EXERCISE INSTRUCTIONS — Please repeat every record below exactly as written, but leave out the pictures.

PROVIDED RECORDS —
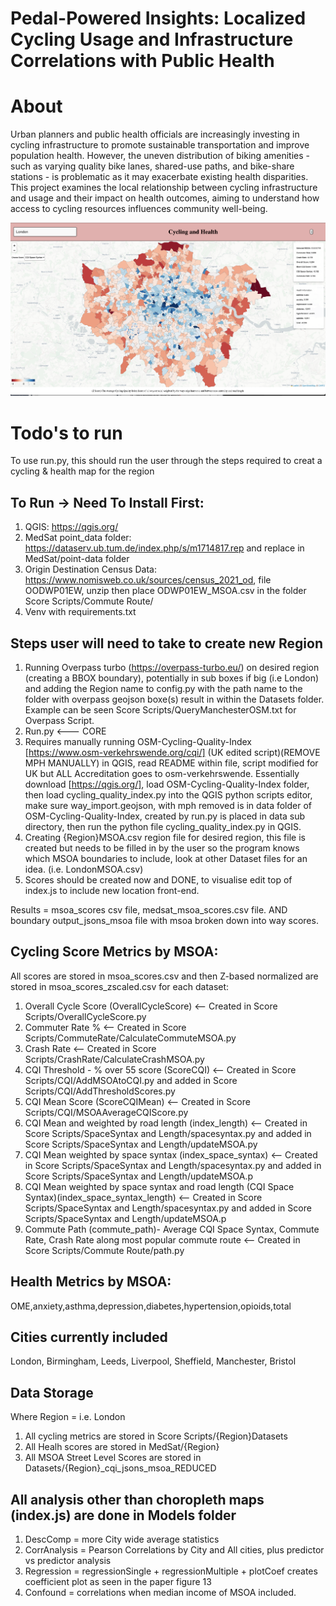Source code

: # Pedal-Powered Insights: Localized Cycling Usage and Infrastructure Correlations with Public Health

# About
Urban planners and public health officials are increasingly investing in cycling infrastructure to promote
sustainable transportation and improve population health.
However, the uneven distribution of biking amenities - such as varying quality bike lanes, shared-use
paths, and bike-share stations - is problematic as it may exacerbate existing health disparities.
This project examines the local relationship between cycling infrastructure and usage and their
impact on health outcomes, aiming to understand how access to cycling resources influences community
well-being.

![What the dashboard looks like](OverallExample.png)

# Todo's to run
To use run.py, this should run the user through the steps required to creat a cycling & health map for the region

## To Run -> Need To Install First:
1) QGIS: https://qgis.org/
2) MedSat point_data folder: https://dataserv.ub.tum.de/index.php/s/m1714817.rep   and replace in MedSat/point-data folder
3) Origin Destination Census Data: https://www.nomisweb.co.uk/sources/census_2021_od, file OODWP01EW, unzip then place ODWP01EW_MSOA.csv in the folder Score Scripts/Commute Route/
4) Venv with requirements.txt

## Steps user will need to take to create new Region

1) Running Overpass turbo (https://overpass-turbo.eu/) on desired region (creating a BBOX boundary), potentially in sub boxes if big (i.e London) and adding the Region name to config.py with the path name to the folder with overpass geojson boxe(s) result in within the Datasets folder. Example can be seen Score Scripts/QueryManchesterOSM.txt for Overpass Script.
2) Run.py <--- CORE
2) Requires manually running OSM-Cycling-Quality-Index [https://www.osm-verkehrswende.org/cqi/] (UK edited script)(REMOVE MPH MANUALLY) in QGIS, read README within file, script modified for UK but ALL Accreditation goes to osm-verkehrswende. Essentially download [https://qgis.org/], load OSM-Cycling-Quality-Index folder, then load cycling_quality_index.py into the QGIS python scripts editor, make sure way_import.geojson, with mph removed is in data folder of OSM-Cycling-Quality-Index, created by run.py is placed in data sub directory, then run the python file cycling_quality_index.py in QGIS.
3) Creating {Region}MSOA.csv region file for desired region, this file is created but needs to be filled in by the user so the program knows which MSOA boundaries to include, look at other Dataset files for an idea. (i.e. LondonMSOA.csv)
4) Scores should be created now and DONE, to visualise edit top of index.js to include new location front-end.

Results = msoa_scores csv file, medsat_msoa_scores.csv file. AND boundary output_jsons_msoa file with msoa broken down into way scores.

## Cycling Score Metrics by MSOA:

All scores are stored in msoa_scores.csv and then Z-based normalized are stored in msoa_scores_zscaled.csv for each dataset:
1) Overall Cycle Score (OverallCycleScore)    <-- Created in Score Scripts/OverallCycleScore.py
2) Commuter Rate %                            <-- Created in Score Scripts/CommuteRate/CalculateCommuteMSOA.py
3) Crash Rate                                 <-- Created in Score Scripts/CrashRate/CalculateCrashMSOA.py
4) CQI Threshold - % over 55 score (ScoreCQI) <-- Created in Score Scripts/CQI/AddMSOAtoCQI.py and added in Score Scripts/CQI/AddThresholdScores.py
5) CQI Mean Score (ScoreCQIMean)              <-- Created in Score Scripts/CQI/MSOAAverageCQIScore.py
6) CQI Mean and weighted by road length (index_length)   <-- Created in Score Scripts/SpaceSyntax and Length/spacesyntax.py and added in Score Scripts/SpaceSyntax and Length/updateMSOA.py
7) CQI Mean weighted by space syntax (index_space_syntax)   <-- Created in Score Scripts/SpaceSyntax and Length/spacesyntax.py and added in Score Scripts/SpaceSyntax and Length/updateMSOA.p
8) CQI Mean weighted by space syntax and road length (CQI Space Syntax)(index_space_syntax_length) <-- Created in Score Scripts/SpaceSyntax and Length/spacesyntax.py and added in Score Scripts/SpaceSyntax and Length/updateMSOA.p
9) Commute Path (commute_path)- Average CQI Space Syntax, Commute Rate, Crash Rate along most popular commute route  <-- Created in Score Scripts/Commute Route/path.py


## Health Metrics by MSOA:
OME,anxiety,asthma,depression,diabetes,hypertension,opioids,total

## Cities currently included
London, Birmingham, Leeds, Liverpool, Sheffield, Manchester, Bristol

## Data Storage
Where Region = i.e. London
1) All cycling metrics are stored in Score Scripts/{Region}Datasets
2) All Healh scores are stored in MedSat/{Region}
3) All MSOA Street Level Scores are stored in Datasets/{Region}_cqi_jsons_msoa_REDUCED


## All analysis other than choropleth maps (index.js) are done in Models folder
1) DescComp = more City wide average statistics
2) CorrAnalysis = Pearson Correlations by City and All cities, plus predictor vs predictor analysis
3) Regression = regressionSingle + regressionMultiple + plotCoef creates coefficient plot as seen in the paper figure 13
4) Confound = correlations when median income of MSOA included.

RESULT BELOW —
Source code

: # Pedal-Powered Insights: Localized Cycling Usage and Infrastructure Correlations with Public Health

# About
Urban planners and public health officials are increasingly investing in cycling infrastructure to promote
sustainable transportation and improve population health.
However, the uneven distribution of biking amenities - such as varying quality bike lanes, shared-use
paths, and bike-share stations - is problematic as it may exacerbate existing health disparities.
This project examines the local relationship between cycling infrastructure and usage and their
impact on health outcomes, aiming to understand how access to cycling resources influences community
well-being.

![What the dashboard looks like](OverallExample.png)

# Todo's to run
To use run.py, this should run the user through the steps required to creat a cycling & health map for the region

## To Run -> Need To Install First:
1) QGIS: https://qgis.org/
2) MedSat point_data folder: https://dataserv.ub.tum.de/index.php/s/m1714817.rep   and replace in MedSat/point-data folder
3) Origin Destination Census Data: https://www.nomisweb.co.uk/sources/census_2021_od, file OODWP01EW, unzip then place ODWP01EW_MSOA.csv in the folder Score Scripts/Commute Route/
4) Venv with requirements.txt

## Steps user will need to take to create new Region

1) Running Overpass turbo (https://overpass-turbo.eu/) on desired region (creating a BBOX boundary), potentially in sub boxes if big (i.e London) and adding the Region name to config.py with the path name to the folder with overpass geojson boxe(s) result in within the Datasets folder. Example can be seen Score Scripts/QueryManchesterOSM.txt for Overpass Script.
2) Run.py <--- CORE
2) Requires manually running OSM-Cycling-Quality-Index [https://www.osm-verkehrswende.org/cqi/] (UK edited script)(REMOVE MPH MANUALLY) in QGIS, read README within file, script modified for UK but ALL Accreditation goes to osm-verkehrswende. Essentially download [https://qgis.org/], load OSM-Cycling-Quality-Index folder, then load cycling_quality_index.py into the QGIS python scripts editor, make sure way_import.geojson, with mph removed is in data folder of OSM-Cycling-Quality-Index, created by run.py is placed in data sub directory, then run the python file cycling_quality_index.py in QGIS.
3) Creating {Region}MSOA.csv region file for desired region, this file is created but needs to be filled in by the user so the program knows which MSOA boundaries to include, look at other Dataset files for an idea. (i.e. LondonMSOA.csv)
4) Scores should be created now and DONE, to visualise edit top of index.js to include new location front-end.

Results = msoa_scores csv file, medsat_msoa_scores.csv file. AND boundary output_jsons_msoa file with msoa broken down into way scores.

## Cycling Score Metrics by MSOA:

All scores are stored in msoa_scores.csv and then Z-based normalized are stored in msoa_scores_zscaled.csv for each dataset:
1) Overall Cycle Score (OverallCycleScore)    <-- Created in Score Scripts/OverallCycleScore.py
2) Commuter Rate %                            <-- Created in Score Scripts/CommuteRate/CalculateCommuteMSOA.py
3) Crash Rate                                 <-- Created in Score Scripts/CrashRate/CalculateCrashMSOA.py
4) CQI Threshold - % over 55 score (ScoreCQI) <-- Created in Score Scripts/CQI/AddMSOAtoCQI.py and added in Score Scripts/CQI/AddThresholdScores.py
5) CQI Mean Score (ScoreCQIMean)              <-- Created in Score Scripts/CQI/MSOAAverageCQIScore.py
6) CQI Mean and weighted by road length (index_length)   <-- Created in Score Scripts/SpaceSyntax and Length/spacesyntax.py and added in Score Scripts/SpaceSyntax and Length/updateMSOA.py
7) CQI Mean weighted by space syntax (index_space_syntax)   <-- Created in Score Scripts/SpaceSyntax and Length/spacesyntax.py and added in Score Scripts/SpaceSyntax and Length/updateMSOA.p
8) CQI Mean weighted by space syntax and road length (CQI Space Syntax)(index_space_syntax_length) <-- Created in Score Scripts/SpaceSyntax and Length/spacesyntax.py and added in Score Scripts/SpaceSyntax and Length/updateMSOA.p
9) Commute Path (commute_path)- Average CQI Space Syntax, Commute Rate, Crash Rate along most popular commute route  <-- Created in Score Scripts/Commute Route/path.py


## Health Metrics by MSOA:
OME,anxiety,asthma,depression,diabetes,hypertension,opioids,total

## Cities currently included
London, Birmingham, Leeds, Liverpool, Sheffield, Manchester, Bristol

## Data Storage
Where Region = i.e. London
1) All cycling metrics are stored in Score Scripts/{Region}Datasets
2) All Healh scores are stored in MedSat/{Region}
3) All MSOA Street Level Scores are stored in Datasets/{Region}_cqi_jsons_msoa_REDUCED


## All analysis other than choropleth maps (index.js) are done in Models folder
1) DescComp = more City wide average statistics
2) CorrAnalysis = Pearson Correlations by City and All cities, plus predictor vs predictor analysis
3) Regression = regressionSingle + regressionMultiple + plotCoef creates coefficient plot as seen in the paper figure 13
4) Confound = correlations when median income of MSOA included.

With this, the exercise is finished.